- _TASK TO COMPLETE_
Going line by line through the records below, count those containing the word "images", then give only the count.

(Beginning of RECORD EXTRACTS)

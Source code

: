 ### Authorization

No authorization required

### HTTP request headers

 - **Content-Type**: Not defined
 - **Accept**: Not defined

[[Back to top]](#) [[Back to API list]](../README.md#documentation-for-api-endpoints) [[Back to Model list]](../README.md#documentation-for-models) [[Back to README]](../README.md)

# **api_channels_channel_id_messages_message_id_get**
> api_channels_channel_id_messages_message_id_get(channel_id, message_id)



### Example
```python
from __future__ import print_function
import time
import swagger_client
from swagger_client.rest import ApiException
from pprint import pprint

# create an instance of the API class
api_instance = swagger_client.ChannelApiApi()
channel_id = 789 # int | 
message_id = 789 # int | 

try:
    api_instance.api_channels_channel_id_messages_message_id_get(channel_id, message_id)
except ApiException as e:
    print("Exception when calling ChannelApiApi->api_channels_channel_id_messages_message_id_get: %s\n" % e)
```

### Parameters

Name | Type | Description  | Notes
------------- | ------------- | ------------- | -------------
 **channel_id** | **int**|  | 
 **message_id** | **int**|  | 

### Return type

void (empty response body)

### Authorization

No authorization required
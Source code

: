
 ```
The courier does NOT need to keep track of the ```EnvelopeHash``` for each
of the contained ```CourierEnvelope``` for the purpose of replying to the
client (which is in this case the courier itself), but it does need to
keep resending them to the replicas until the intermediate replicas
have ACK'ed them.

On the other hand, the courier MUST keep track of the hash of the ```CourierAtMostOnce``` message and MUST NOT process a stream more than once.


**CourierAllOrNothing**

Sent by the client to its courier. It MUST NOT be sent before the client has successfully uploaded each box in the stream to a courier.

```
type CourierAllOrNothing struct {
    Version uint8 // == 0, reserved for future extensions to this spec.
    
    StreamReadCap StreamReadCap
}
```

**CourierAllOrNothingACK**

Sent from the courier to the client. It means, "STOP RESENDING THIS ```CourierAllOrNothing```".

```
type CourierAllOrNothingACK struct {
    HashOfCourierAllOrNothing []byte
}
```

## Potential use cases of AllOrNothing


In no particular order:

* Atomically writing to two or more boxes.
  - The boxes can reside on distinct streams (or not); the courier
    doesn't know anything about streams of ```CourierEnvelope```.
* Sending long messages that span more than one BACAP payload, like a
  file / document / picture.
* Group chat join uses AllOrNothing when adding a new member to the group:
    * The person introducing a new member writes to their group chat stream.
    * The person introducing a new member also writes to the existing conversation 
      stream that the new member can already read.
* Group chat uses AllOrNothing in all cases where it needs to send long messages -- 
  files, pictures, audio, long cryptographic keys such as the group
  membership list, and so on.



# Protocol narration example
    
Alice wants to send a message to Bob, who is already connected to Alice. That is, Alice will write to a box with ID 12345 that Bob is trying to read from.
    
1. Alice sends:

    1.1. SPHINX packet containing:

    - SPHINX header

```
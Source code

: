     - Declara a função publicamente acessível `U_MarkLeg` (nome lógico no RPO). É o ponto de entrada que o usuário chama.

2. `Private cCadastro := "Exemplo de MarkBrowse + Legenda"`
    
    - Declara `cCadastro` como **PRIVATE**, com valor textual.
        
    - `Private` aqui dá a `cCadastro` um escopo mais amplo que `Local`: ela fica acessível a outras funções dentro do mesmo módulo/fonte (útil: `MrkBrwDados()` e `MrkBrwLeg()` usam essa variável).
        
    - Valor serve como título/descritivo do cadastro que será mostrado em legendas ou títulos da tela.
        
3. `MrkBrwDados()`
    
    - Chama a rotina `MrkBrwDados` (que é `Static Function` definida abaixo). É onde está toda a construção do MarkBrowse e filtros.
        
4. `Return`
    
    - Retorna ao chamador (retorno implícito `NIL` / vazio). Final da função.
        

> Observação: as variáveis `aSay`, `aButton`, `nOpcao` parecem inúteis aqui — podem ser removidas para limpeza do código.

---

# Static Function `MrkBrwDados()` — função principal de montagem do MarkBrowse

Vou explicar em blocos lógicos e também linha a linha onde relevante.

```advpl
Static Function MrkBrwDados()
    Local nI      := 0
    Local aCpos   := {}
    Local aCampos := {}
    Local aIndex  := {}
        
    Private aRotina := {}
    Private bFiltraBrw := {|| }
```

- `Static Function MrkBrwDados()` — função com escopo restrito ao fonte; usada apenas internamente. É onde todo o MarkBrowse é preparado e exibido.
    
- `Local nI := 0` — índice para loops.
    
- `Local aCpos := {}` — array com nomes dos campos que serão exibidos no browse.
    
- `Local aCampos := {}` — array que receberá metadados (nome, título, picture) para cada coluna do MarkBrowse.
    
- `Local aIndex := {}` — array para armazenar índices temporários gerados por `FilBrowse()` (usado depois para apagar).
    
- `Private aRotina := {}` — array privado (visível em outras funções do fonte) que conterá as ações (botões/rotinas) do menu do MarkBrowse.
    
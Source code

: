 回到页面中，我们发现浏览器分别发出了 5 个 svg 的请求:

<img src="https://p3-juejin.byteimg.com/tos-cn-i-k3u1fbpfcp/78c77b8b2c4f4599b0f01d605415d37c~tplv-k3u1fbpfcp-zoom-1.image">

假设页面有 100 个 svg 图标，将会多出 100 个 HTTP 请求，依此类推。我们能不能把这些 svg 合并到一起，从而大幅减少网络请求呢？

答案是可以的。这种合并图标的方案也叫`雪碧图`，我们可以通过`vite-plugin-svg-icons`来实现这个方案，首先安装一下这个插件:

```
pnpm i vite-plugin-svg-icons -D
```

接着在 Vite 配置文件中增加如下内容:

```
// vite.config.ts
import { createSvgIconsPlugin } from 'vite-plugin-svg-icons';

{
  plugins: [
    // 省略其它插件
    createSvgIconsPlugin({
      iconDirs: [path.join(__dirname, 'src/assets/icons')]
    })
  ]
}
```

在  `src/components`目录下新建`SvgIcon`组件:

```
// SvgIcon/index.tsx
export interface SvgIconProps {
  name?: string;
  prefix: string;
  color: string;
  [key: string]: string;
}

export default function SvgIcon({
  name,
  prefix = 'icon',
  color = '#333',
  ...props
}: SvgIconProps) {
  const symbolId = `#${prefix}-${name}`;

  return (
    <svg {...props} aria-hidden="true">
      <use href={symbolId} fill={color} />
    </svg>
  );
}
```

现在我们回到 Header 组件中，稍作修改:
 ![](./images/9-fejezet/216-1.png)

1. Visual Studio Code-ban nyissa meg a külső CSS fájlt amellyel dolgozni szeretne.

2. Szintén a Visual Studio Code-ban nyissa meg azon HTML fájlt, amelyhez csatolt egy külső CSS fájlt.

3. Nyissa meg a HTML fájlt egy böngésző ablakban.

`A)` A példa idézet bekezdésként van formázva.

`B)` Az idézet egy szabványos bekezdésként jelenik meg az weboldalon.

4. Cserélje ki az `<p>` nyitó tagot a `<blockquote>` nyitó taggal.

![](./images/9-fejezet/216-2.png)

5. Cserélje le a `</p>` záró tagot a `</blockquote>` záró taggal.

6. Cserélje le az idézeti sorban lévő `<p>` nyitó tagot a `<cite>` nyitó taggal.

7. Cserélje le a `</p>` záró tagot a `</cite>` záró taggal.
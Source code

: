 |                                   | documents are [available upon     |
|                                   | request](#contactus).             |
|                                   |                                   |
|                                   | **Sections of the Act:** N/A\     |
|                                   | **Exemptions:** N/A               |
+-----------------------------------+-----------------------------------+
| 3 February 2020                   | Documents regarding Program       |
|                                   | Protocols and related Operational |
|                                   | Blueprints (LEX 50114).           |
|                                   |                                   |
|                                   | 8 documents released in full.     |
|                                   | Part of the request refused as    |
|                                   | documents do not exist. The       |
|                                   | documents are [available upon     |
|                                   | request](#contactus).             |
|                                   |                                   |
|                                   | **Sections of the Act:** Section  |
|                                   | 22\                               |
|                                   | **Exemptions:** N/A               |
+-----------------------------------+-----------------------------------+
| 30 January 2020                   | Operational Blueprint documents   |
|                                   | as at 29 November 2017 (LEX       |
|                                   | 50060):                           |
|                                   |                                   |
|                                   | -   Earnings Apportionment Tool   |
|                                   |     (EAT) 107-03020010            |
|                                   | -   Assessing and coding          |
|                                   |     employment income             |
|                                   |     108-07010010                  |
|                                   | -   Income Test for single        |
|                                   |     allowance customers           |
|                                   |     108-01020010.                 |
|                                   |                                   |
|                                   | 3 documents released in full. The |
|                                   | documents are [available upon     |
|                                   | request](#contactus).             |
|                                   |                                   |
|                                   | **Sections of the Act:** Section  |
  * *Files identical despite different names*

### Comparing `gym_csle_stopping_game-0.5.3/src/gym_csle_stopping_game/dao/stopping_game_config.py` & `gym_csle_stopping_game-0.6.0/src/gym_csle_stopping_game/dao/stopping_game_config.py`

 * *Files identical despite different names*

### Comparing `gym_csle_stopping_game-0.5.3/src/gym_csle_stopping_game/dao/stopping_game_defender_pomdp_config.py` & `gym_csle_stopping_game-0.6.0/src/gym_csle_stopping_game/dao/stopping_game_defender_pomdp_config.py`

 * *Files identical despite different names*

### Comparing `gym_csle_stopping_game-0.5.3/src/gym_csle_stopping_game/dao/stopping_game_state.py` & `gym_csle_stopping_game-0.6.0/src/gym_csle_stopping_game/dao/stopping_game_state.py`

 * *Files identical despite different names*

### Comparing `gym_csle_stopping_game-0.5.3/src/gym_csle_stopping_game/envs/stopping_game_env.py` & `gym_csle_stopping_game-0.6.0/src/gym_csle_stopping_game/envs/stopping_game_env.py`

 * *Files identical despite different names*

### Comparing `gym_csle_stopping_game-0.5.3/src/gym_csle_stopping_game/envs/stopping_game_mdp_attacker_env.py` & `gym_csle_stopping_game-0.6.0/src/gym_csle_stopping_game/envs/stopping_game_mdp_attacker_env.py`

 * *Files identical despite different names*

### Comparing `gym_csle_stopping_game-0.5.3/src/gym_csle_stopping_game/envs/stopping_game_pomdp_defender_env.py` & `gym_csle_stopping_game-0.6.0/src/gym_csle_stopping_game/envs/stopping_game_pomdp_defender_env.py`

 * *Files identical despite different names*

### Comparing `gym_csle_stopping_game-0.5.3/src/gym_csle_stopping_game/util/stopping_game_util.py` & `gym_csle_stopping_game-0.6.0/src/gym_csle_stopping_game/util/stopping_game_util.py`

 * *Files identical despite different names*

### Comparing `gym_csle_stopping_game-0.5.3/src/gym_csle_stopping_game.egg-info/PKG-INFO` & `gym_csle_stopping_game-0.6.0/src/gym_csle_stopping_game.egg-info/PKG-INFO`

(End of RECORD EXTRACTS)

- _ANSWER AREA_
2